Flaw in Grammarly’s extensions opened user accounts to compromise

A vulnerability in the Grammarly Chrome and Firefox extensions allowed websites to read users’ authentication tokes and use to them to log in to the users’ Grammarly accounts and access all the (potentially sensitive) information held in them.

grammarly vulnerability

About the vulnerability

The vulnerability was discovered by Google project Zero researcher Tavis Ormandy, who reported it to Grammarly on Friday.

“I’m calling this a high severity bug because it seems like a pretty severe violation of user expectations. Users would not expect that visiting a website gives it permission to access documents or data they’ve typed into other websites,” Ormandy noted.

He also provided proof-of-concept code for triggering the bug.

By Monday, the company pushed out a new version of the popular extension, with the hole plugged.

“At this time, Grammarly has no evidence that any user information was compromised by this issue.
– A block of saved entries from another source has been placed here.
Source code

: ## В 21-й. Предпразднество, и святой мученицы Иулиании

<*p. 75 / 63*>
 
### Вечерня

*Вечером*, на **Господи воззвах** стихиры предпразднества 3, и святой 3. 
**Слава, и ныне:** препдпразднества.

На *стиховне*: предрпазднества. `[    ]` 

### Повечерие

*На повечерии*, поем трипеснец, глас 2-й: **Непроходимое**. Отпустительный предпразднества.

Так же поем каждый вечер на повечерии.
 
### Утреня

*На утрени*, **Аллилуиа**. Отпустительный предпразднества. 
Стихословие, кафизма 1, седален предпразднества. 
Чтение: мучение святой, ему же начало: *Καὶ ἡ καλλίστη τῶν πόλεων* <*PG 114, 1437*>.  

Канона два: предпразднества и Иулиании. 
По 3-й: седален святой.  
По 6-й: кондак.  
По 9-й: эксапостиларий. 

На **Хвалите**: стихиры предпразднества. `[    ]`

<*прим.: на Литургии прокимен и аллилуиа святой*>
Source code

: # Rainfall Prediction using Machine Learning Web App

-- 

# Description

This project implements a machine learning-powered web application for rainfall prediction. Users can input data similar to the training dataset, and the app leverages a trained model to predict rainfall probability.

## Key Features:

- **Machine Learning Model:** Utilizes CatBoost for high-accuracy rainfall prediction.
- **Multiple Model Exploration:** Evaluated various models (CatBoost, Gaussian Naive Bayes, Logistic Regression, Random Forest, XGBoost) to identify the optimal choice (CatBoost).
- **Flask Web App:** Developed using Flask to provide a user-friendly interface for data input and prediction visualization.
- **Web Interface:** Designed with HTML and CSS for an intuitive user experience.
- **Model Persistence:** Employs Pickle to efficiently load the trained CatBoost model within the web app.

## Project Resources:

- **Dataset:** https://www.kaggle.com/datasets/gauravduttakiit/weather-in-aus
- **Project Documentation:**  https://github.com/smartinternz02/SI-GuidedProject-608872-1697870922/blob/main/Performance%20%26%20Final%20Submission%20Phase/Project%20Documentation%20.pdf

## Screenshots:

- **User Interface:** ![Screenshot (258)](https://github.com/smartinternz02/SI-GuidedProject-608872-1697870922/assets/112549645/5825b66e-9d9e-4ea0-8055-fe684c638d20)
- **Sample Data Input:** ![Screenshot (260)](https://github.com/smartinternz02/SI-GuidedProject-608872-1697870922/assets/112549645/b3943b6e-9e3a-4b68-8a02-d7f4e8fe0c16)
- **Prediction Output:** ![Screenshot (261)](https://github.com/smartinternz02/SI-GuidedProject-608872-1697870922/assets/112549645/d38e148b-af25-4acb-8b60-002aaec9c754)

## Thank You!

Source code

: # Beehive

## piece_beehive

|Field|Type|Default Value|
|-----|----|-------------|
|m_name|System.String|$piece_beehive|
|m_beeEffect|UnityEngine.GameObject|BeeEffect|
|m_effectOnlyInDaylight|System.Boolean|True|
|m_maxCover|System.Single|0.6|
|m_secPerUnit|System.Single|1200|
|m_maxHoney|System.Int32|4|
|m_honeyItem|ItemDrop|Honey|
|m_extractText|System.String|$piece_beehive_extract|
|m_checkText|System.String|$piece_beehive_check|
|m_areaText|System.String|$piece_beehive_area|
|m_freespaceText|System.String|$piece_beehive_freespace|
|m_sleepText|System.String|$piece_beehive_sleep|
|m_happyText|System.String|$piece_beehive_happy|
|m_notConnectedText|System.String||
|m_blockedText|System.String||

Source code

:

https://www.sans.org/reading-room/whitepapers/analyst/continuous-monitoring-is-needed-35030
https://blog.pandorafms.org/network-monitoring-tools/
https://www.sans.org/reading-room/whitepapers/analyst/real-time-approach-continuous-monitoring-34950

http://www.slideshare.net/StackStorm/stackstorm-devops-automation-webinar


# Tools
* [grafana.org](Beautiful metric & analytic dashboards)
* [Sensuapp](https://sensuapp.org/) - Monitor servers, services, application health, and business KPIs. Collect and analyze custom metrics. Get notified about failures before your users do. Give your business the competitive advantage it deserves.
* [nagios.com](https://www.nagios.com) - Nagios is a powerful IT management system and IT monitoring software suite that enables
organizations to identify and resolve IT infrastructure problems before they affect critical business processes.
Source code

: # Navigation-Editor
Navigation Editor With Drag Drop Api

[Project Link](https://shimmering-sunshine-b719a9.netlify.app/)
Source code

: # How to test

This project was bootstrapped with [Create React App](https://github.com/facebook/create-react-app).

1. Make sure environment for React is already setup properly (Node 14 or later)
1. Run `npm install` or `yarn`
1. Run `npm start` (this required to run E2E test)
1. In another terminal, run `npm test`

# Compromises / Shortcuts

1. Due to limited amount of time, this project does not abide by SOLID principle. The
The bug potentially affected text saved in the Grammarly Editor,” the company stated on Tuesday.

“This bug did not affect the Grammarly Keyboard, the Grammarly Microsoft Office add-in, or any text typed on websites while using the browser extension. The bug is fixed, and there is no action required by our users. We’re continuing to monitor actively for any unusual activity.”

Ormandy praised the company’s swiftness in responding to the report and issuing the fix.

“I’ve verified that Mozilla now also has the update, so users should be auto-updated to the fixed version,” he noted.

The vulnerable Chrome extension has been downloaded by over 10 million users. The Firefox Grammarly extension has over 600,000 users.

UPDATE (February 7, 2018):

Grammarly’s Michael Mager reached out to explain that the authentication tokens allowed access only to the user documents created and saved within the Grammarly Editor interface, which is available only when a user is logged in at Grammarly.com.

“On Grammarly.com there is no way to view texts that were typed in any other Grammarly product, such as text written on other websites while using the extension. Therefore, this bug was limited to the documents in the Grammarly Editor and did not affect any text typed while using the other products,” he added.